W porodzie doula wspiera na wszelkie potrzebne kobiecie sposoby, jest po prostu DLA rodzącej. Może pomasować, podać wodę, pomóc przypilnować planu porodu, może zadbać o łagodną atmosferę i spokój. Jest wsparciem emocjonalnym i informacyjnym podczas porodu dla obojga partnerów.
Zacytuję kawałek artykułu z portalu GdzieRodzic.info
„Stałe wsparcie doświadczonej osoby towarzyszącej – spoza personelu medycznego, znanej wcześniej rodzącej – według badań obniżało ryzyko zakończenia się porodu cesarskim cięciem o 40% w stosunku do kobiet rodzących samotnie, z partnerami, ale bez douli. W porodach, w których towarzyszyła doula:
- skracał się czas porodu,
- zmniejszało się ryzyko porodu zabiegowego czy cesarskiego cięcia,
- rodząca lepiej radziła sobie ze skurczami, mając mniejszą potrzebę sięgnięcia po środki przeciwbólowe czy znieczulenie zzo,
- pogłębiała się więź i poprawiała współpraca między rodzącą a jej partnerem,
- rodząca miała większe poczucie kompetencji jako matki,
- rzadziej występowały problemy z karmieniem piersią.
Według badaczy wynikało to z tego, że tym młodym matkom ktoś „matkował” – ale też pozwolił im wejść w ich macierzyństwo we własny sposób i nie oceniał tego. Każde z tych badań pokazuje, jak istotne jest wsparcie kobiece, nie męskie.”
Koniec cytatu 🙂
Podobnie w połogu doula wspiera kobietę według potrzeb – od wsparcia w laktacji, poprzez pomoc w oswajaniu się w nowej sytuacji, aż po zrobienie zupy czy zaopiekowaniu się dzieckiem, kiedy mama potrzebuje wziąć prysznic, albo przespać się.
To bardzo wszechstronna pomoc od kobiety dla kobiety. Bez oceniania, bez zbędnych rad. Wsparcie oparte na zrozumieniu i łagodności.

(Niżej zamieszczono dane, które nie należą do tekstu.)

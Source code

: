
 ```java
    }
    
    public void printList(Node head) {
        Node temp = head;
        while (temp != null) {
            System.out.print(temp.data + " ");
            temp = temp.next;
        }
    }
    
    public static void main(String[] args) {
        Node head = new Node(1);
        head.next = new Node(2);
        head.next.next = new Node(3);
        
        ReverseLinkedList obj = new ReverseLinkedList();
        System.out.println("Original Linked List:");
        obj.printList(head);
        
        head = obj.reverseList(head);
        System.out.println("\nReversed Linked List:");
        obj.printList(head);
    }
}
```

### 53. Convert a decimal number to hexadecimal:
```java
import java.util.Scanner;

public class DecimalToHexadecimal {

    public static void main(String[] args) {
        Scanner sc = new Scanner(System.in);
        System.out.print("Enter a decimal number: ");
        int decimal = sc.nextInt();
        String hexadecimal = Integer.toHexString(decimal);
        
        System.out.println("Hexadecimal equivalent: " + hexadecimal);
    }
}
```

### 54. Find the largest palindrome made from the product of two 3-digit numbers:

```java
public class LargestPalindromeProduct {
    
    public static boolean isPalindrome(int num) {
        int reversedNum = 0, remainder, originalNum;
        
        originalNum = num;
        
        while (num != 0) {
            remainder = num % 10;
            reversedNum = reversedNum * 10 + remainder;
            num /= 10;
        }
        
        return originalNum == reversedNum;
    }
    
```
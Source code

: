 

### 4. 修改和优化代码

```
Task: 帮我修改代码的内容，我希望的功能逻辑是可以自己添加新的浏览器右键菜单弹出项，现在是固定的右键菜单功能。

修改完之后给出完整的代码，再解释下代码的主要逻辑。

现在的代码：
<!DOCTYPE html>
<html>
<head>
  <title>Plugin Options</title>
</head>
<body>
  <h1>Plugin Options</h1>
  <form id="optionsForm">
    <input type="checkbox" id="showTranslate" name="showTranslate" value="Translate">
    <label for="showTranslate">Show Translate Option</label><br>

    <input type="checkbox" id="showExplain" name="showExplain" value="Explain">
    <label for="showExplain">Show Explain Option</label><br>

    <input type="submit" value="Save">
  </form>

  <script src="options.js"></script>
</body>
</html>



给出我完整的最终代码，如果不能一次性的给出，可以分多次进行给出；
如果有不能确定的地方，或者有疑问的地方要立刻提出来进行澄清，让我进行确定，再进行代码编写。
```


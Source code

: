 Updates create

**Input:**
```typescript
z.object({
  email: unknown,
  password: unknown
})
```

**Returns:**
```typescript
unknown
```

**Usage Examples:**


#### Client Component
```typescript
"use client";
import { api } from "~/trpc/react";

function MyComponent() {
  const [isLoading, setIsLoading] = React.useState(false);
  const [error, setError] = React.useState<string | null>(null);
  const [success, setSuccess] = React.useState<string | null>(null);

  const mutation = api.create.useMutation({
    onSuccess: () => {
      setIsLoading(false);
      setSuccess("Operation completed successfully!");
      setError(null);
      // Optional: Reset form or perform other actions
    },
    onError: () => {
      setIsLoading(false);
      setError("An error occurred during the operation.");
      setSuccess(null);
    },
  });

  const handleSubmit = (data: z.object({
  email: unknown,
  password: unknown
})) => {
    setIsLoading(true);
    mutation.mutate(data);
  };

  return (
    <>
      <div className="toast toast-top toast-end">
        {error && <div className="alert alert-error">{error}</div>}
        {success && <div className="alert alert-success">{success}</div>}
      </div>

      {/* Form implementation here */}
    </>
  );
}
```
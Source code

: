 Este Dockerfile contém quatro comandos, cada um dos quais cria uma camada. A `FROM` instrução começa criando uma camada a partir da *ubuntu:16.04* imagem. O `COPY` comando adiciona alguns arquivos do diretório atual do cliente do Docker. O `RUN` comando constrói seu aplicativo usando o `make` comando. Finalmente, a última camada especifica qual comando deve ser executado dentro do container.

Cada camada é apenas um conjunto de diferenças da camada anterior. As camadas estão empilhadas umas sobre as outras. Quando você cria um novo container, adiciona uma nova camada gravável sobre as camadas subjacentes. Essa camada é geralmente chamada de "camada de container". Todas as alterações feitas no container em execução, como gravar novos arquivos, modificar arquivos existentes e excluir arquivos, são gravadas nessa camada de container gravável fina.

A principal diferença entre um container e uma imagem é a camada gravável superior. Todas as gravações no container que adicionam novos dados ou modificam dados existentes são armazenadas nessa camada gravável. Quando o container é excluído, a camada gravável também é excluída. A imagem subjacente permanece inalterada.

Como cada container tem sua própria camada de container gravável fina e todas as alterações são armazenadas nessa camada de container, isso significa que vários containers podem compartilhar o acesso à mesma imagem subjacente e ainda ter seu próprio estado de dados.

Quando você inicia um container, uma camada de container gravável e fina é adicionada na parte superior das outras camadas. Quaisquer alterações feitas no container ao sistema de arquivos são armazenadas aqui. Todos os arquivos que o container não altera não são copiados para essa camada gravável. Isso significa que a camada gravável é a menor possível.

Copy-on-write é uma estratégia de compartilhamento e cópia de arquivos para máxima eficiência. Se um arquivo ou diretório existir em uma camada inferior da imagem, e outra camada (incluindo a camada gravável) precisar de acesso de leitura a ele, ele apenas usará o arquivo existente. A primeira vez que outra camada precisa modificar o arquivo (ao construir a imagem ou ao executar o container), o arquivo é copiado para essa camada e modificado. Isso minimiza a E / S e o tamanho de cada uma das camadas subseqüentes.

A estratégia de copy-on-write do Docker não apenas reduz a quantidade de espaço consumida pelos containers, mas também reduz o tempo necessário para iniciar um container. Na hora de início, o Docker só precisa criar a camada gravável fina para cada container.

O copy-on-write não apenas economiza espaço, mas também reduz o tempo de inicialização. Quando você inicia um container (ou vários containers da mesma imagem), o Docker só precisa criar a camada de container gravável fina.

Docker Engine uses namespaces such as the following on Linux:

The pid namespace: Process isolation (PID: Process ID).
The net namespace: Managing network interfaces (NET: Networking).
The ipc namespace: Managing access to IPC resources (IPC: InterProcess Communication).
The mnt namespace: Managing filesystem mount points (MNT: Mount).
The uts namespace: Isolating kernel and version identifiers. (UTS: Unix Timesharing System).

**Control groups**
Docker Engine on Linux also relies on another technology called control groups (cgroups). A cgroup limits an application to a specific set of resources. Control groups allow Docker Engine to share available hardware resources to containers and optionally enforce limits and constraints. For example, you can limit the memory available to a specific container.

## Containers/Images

Dodatkowo jestem instruktorką hipnoporodu czyli porodu w głębokim relaksie (nie jest to żadna magia :D). Mogę oczywiście przygotować kobiety na taki właśnie poród, co bardzo polecam.
Mam marzenie, żeby każda kobieta w Polsce miała szansę urodzić dobrze. Bez traumy. Żeby pierwsze spotkanie dziecka i mamy było takie, na jakie obydwoje zasługują – najlepsze jak to tylko możliwe.